:: Exercise details ::
Copy each line below exactly and leave the pictures out.

[Stored data]
═══
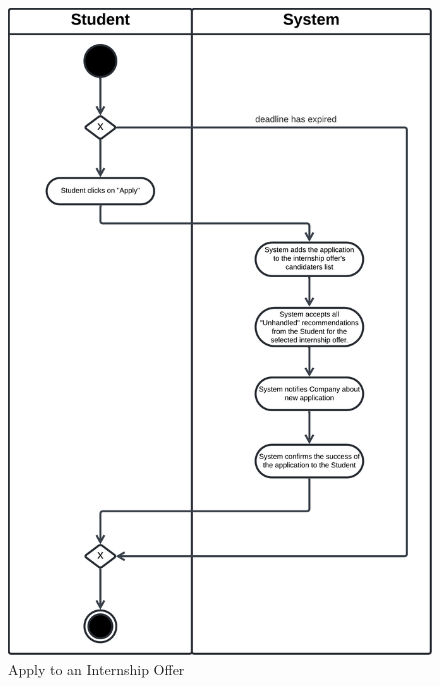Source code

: \begin{figure}[H]
    \begin{center}
         \includegraphics[width=0.9\linewidth]{LaTeXCode/images/activity diagram/UC9.png}
         \caption{Apply to an Internship Offer}
         \label{fig:apply_to_internships_ad}
     \end{center}
\end{figure}

\newpage

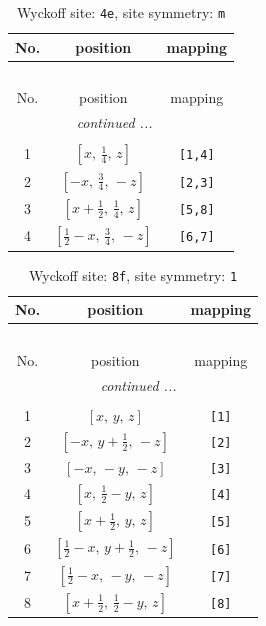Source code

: \documentclass[fleqn,8pt]{jsarticle}
\begin{document}
\renewcommand{\arraystretch}{1.2}
\begin{longtable}{ccc}
\caption{Wyckoff site: {\tt 4e}, site symmetry: {\tt m}}
 \\
 \hline \hline
No. & position & mapping \\ \hline \endfirsthead

\multicolumn{2}{l}{\tablename\ \thetable{}} \\
 \hline \hline
No. & position & mapping \\ \hline \endhead

 \hline \hline
\multicolumn{2}{r}{\footnotesize\it continued ...} \\ \endfoot

 \hline \hline
\multicolumn{2}{r}{} \\ \endlastfoot

1 & $\left[ x,\, \frac{1}{4},\, z \right]$ & {\tt [1,4]} \\ \hline
2 & $\left[ - x,\, \frac{3}{4},\, - z \right]$ & {\tt [2,3]} \\ \hline
3 & $\left[ x + \frac{1}{2},\, \frac{1}{4},\, z \right]$ & {\tt [5,8]} \\ \hline
4 & $\left[ \frac{1}{2} - x,\, \frac{3}{4},\, - z \right]$ & {\tt [6,7]} \\
\end{longtable}
\renewcommand{\arraystretch}{1.2}
\begin{longtable}{ccc}
\caption{Wyckoff site: {\tt 8f}, site symmetry: {\tt 1}}
 \\
 \hline \hline
No. & position & mapping \\ \hline \endfirsthead

\multicolumn{2}{l}{\tablename\ \thetable{}} \\
 \hline \hline
No. & position & mapping \\ \hline \endhead

 \hline \hline
\multicolumn{2}{r}{\footnotesize\it continued ...} \\ \endfoot

 \hline \hline
\multicolumn{2}{r}{} \\ \endlastfoot

1 & $\left[ x,\, y,\, z \right]$ & {\tt [1]} \\ \hline
2 & $\left[ - x,\, y + \frac{1}{2},\, - z \right]$ & {\tt [2]} \\ \hline
3 & $\left[ - x,\, - y,\, - z \right]$ & {\tt [3]} \\ \hline
4 & $\left[ x,\, \frac{1}{2} - y,\, z \right]$ & {\tt [4]} \\ \hline
5 & $\left[ x + \frac{1}{2},\, y,\, z \right]$ & {\tt [5]} \\ \hline
6 & $\left[ \frac{1}{2} - x,\, y + \frac{1}{2},\, - z \right]$ & {\tt [6]} \\ \hline
7 & $\left[ \frac{1}{2} - x,\, - y,\, - z \right]$ & {\tt [7]} \\ \hline
8 & $\left[ x + \frac{1}{2},\, \frac{1}{2} - y,\, z \right]$ & {\tt [8]} \\
\end{longtable}
\end{document}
═══
:: Answer space ::
Source code

: \begin{figure}[H]
    \begin{center}
         \includegraphics[width=0.9\linewidth]{LaTeXCode/images/activity diagram/UC9.png}
         \caption{Apply to an Internship Offer}
         \label{fig:apply_to_internships_ad}
     \end{center}
\end{figure}

\newpage

Source code

: \documentclass[fleqn,8pt]{jsarticle}
\begin{document}
\renewcommand{\arraystretch}{1.2}
\begin{longtable}{ccc}
\caption{Wyckoff site: {\tt 4e}, site symmetry: {\tt m}}
 \\
 \hline \hline
No. & position & mapping \\ \hline \endfirsthead

\multicolumn{2}{l}{\tablename\ \thetable{}} \\
 \hline \hline
No. & position & mapping \\ \hline \endhead

 \hline \hline
\multicolumn{2}{r}{\footnotesize\it continued ...} \\ \endfoot

 \hline \hline
\multicolumn{2}{r}{} \\ \endlastfoot

1 & $\left[ x,\, \frac{1}{4},\, z \right]$ & {\tt [1,4]} \\ \hline
2 & $\left[ - x,\, \frac{3}{4},\, - z \right]$ & {\tt [2,3]} \\ \hline
3 & $\left[ x + \frac{1}{2},\, \frac{1}{4},\, z \right]$ & {\tt [5,8]} \\ \hline
4 & $\left[ \frac{1}{2} - x,\, \frac{3}{4},\, - z \right]$ & {\tt [6,7]} \\
\end{longtable}
\renewcommand{\arraystretch}{1.2}
\begin{longtable}{ccc}
\caption{Wyckoff site: {\tt 8f}, site symmetry: {\tt 1}}
 \\
 \hline \hline
No. & position & mapping \\ \hline \endfirsthead

\multicolumn{2}{l}{\tablename\ \thetable{}} \\
 \hline \hline
No. & position & mapping \\ \hline \endhead

 \hline \hline
\multicolumn{2}{r}{\footnotesize\it continued ...} \\ \endfoot

 \hline \hline
\multicolumn{2}{r}{} \\ \endlastfoot

1 & $\left[ x,\, y,\, z \right]$ & {\tt [1]} \\ \hline
2 & $\left[ - x,\, y + \frac{1}{2},\, - z \right]$ & {\tt [2]} \\ \hline
3 & $\left[ - x,\, - y,\, - z \right]$ & {\tt [3]} \\ \hline
4 & $\left[ x,\, \frac{1}{2} - y,\, z \right]$ & {\tt [4]} \\ \hline
5 & $\left[ x + \frac{1}{2},\, y,\, z \right]$ & {\tt [5]} \\ \hline
6 & $\left[ \frac{1}{2} - x,\, y + \frac{1}{2},\, - z \right]$ & {\tt [6]} \\ \hline
7 & $\left[ \frac{1}{2} - x,\, - y,\, - z \right]$ & {\tt [7]} \\ \hline
8 & $\left[ x + \frac{1}{2},\, \frac{1}{2} - y,\, z \right]$ & {\tt [8]} \\
\end{longtable}
\end{document}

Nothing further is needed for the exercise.